The Greater Philadelphia Cappie Award Gala takes place every year and celebrates outstanding performances by high school theater programs and performances across the New Jersey, Delaware and Philadelphia regions, and this year, Bordentown Regional High School theater veteran Hannah Vliet, culminated her high school theater career by winning the 2018 Cappie Award for Outstanding Supporting Actress in a Musical for her role as Sheila in the BRHS production of A Chorus Line.
“I was so surprised I won,” said Vliet, who was also nominated alongside classmates Varun Andrews, Evan Braasch, Shannon Hansell, Abigayle Harnum and Alicia Method for Outstanding Critic Team. Throughout the year, the critic team travels to other schools that participate in the Cappies, and rate their performances.
The winners are selected by other Cappie participants throughout the region based on a points system. The awards and nominations are structured like the Tony’s. Other BRHS nominations this year from the production of A Chorus Line include senior Peter Heberling for Outstanding Lighting and Sound, along with sophomore Kyle Meier for Outstanding Sound. Senior Evan Braasch was nominated for Outstanding Featured Actor in a Musical and junior Annissa Richard was nominated for Outstanding Female Vocalist.
Braasch and Andrews also performed at the gala this year.
The Cappie season begins in September and ends in May. BRHS’s spring musicals typically participate in the season, while the fall play does not. Throughout the year, Vliet and her teammates traveled to about one show a month to rate other performances, and students from other schools visited Bordentown to watch A Chorus Line.
“When you see students perform in something and admire them, it feels very gratifying for them to recognize you,” said Vliet.
She explained how high the stakes were for A Chorus Line. “It’s such a dance-heavy show,” she said. “The dancing is so iconic, so the audience knows how it looks. If you mess up, they’ll know.”
All the same, Vliet said that Sheila was probably her favorite role she’s played. “I’ve always been more of an actor first, then a singer,” she said. Because of this, “Usually in musicals, I have small parts where I only speak a few lines. This was the first time I had a real principal role in a musical. I thought, ‘This is my time.’”
Of Sheila herself, Vliet said, “She’s a very powerful woman who is straightforward. I loved the character and the experience. It’s such an iconic piece of theater and I feel lucky I could be a part of that.”
A Chorus Line was directed by Stacie Morano, Bordentown’s technical director and theater manager.
“[Morano] does everything—creative director, helps the students, builds all the sets, technical director,” said Vliet. “The arts program at our high school would not function without her.”
Vliet accredits part of her award-winning performance to Morano. “I’ve learned so much from her—how to be an artist, a leader, how to work with adults and kids, and be a proponent of the arts.”
Vliet has been performing for around seven years and her first show was Mulan Jr. She’s been participating in about three shows every year since. According to her, this is at least her 30th production.

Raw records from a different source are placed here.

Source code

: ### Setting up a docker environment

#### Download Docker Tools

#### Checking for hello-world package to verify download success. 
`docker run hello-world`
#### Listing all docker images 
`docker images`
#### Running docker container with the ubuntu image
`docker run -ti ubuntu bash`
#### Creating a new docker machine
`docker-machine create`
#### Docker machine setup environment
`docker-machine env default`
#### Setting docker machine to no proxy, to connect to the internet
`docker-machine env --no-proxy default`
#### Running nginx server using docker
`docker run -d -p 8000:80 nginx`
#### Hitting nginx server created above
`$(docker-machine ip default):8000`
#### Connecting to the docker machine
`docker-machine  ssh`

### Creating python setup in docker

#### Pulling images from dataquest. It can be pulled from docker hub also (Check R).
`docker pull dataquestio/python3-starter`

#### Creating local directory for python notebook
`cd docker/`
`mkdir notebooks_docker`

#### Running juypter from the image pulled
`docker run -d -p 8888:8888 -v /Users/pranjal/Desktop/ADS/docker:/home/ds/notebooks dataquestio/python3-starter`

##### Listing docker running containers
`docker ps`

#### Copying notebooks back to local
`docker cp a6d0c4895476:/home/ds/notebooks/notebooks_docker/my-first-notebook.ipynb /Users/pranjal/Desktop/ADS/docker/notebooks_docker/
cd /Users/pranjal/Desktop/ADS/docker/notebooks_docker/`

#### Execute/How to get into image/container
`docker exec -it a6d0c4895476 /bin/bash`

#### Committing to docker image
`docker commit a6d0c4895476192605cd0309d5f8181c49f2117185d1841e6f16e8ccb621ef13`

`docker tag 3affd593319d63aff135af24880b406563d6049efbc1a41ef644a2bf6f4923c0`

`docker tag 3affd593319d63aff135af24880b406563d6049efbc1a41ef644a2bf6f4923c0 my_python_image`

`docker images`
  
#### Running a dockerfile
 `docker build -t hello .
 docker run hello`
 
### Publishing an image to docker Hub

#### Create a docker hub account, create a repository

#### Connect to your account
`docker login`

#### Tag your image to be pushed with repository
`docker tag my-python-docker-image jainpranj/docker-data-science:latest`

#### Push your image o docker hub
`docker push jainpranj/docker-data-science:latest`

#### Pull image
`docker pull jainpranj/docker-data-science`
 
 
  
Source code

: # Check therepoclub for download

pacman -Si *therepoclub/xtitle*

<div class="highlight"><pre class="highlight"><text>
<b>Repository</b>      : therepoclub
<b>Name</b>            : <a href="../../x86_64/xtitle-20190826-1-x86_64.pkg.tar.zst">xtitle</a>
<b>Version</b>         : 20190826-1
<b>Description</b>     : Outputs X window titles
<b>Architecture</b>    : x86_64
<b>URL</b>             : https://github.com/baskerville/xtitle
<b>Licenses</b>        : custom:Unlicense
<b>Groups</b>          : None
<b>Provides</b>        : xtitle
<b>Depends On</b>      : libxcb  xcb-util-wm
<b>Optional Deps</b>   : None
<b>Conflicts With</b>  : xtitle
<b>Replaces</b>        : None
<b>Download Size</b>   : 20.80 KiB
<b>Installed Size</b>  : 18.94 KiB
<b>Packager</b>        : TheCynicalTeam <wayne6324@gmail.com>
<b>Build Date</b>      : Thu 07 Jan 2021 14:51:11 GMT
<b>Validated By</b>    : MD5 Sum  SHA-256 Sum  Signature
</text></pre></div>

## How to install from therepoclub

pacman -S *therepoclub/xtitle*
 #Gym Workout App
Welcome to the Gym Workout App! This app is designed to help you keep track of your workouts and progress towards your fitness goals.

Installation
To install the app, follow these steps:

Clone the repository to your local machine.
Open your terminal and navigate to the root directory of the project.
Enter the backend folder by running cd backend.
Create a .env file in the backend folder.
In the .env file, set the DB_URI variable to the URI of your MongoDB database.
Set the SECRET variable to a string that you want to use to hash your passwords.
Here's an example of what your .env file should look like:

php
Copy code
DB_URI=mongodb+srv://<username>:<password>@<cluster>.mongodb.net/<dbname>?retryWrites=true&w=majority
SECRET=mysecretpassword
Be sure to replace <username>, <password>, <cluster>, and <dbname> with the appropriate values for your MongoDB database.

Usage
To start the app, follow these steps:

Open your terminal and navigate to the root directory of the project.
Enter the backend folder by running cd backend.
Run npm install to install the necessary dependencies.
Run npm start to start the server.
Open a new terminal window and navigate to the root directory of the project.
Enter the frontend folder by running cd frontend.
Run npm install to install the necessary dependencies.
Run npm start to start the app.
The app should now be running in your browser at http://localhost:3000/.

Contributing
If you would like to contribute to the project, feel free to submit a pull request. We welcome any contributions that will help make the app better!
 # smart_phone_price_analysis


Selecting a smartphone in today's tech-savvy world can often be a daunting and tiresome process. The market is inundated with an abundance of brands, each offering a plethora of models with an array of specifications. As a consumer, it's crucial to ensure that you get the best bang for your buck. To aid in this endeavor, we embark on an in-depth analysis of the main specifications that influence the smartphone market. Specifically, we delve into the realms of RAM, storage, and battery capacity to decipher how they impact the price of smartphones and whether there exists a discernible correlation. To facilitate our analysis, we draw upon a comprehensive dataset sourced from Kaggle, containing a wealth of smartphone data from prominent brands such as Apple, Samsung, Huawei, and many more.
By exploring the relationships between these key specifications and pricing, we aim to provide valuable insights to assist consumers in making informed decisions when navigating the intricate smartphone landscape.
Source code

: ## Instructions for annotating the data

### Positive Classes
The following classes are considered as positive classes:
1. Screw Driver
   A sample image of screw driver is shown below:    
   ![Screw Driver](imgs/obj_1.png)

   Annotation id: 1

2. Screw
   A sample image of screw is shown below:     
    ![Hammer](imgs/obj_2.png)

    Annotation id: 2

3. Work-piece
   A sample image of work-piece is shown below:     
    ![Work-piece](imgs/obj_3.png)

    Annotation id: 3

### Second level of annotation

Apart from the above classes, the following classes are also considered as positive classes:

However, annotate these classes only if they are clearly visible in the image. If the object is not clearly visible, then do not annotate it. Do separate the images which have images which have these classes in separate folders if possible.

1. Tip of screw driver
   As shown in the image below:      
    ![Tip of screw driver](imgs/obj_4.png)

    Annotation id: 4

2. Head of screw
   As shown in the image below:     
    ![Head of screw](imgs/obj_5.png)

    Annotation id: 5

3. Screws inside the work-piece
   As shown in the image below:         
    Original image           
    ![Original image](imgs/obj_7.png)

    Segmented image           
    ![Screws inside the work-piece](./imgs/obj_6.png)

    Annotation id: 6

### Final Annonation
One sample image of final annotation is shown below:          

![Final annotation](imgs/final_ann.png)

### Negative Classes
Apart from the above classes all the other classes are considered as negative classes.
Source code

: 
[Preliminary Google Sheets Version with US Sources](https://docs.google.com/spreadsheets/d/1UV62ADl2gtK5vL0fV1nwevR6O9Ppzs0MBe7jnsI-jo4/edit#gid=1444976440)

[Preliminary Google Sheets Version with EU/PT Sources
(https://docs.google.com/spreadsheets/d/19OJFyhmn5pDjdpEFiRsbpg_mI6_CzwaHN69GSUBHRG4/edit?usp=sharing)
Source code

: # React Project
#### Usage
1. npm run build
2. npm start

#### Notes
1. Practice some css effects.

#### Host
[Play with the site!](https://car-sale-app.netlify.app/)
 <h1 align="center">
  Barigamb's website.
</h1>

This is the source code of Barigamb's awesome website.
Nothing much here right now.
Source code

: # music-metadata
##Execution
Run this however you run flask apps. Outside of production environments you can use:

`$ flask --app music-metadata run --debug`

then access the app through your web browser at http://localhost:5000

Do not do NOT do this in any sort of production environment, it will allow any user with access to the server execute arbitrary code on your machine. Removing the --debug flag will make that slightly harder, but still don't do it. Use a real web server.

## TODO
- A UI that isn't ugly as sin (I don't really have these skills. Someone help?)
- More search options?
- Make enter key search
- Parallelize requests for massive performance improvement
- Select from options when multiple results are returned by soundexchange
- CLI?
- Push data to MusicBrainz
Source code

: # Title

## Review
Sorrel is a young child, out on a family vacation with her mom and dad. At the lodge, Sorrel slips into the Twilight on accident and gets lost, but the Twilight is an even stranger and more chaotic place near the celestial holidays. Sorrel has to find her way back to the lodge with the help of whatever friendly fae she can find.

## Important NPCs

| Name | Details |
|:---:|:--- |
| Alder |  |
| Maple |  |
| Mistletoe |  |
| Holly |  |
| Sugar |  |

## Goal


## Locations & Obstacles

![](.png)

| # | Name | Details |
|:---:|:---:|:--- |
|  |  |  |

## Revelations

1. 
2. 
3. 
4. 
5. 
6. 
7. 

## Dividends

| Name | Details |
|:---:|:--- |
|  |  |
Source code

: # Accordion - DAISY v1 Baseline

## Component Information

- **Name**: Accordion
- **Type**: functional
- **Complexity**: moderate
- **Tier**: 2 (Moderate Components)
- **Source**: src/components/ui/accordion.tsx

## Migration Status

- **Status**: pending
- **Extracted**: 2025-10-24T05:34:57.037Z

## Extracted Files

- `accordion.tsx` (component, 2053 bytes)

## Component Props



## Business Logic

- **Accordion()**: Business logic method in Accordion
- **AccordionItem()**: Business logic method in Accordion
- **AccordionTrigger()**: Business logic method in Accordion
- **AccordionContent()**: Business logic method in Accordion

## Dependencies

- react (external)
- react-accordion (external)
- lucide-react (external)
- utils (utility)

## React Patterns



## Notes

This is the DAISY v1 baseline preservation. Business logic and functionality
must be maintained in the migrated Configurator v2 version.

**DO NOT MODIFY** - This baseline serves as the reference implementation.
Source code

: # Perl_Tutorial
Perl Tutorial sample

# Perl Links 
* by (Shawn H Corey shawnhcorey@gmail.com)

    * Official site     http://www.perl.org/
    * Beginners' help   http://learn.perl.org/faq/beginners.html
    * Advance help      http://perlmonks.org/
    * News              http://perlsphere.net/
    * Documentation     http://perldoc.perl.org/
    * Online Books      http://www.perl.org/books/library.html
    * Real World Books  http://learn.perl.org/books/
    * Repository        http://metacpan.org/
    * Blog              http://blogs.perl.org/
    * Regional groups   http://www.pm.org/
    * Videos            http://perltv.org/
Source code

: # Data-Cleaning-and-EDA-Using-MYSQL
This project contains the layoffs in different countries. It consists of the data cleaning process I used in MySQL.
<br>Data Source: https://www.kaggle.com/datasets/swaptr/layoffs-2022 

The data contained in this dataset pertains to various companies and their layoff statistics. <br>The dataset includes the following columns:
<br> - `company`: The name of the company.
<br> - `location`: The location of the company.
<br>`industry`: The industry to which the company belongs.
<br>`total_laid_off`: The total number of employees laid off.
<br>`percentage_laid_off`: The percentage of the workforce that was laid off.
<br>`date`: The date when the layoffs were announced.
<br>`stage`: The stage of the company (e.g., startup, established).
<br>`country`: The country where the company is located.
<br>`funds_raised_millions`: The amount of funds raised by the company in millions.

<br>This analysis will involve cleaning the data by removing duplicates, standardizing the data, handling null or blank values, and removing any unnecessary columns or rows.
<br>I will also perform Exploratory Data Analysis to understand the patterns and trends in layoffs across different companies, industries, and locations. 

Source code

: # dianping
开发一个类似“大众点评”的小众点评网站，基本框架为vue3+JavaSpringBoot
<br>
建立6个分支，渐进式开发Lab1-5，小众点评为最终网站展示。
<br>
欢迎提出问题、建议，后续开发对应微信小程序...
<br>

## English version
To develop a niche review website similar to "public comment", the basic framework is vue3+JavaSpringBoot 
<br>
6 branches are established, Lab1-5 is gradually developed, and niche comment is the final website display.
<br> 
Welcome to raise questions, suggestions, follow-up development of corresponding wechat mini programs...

In the summer, Vliet participates in local Community District Alliance productions, also under the guidance of Morano.
“Stacie is like my second mom,” Vliet said. “It’s weird to think that I’ll be in a show and she won’t be the director. Watching her be so career-driven and be a nice, caring person is really inspiring.”
Vliet plans on attending Rutgers University this fall and pursuing a double major in theater and either journalism or English.
Though she plans on incorporating theater in her future, what Vliet said she’ll miss the most about her high school career are the people.
“I’m really going to miss the family I’ve created there…with theater, I can go out of my comfort zone and still feel supported by my peers in a way that’s different from classes or at home,” she said.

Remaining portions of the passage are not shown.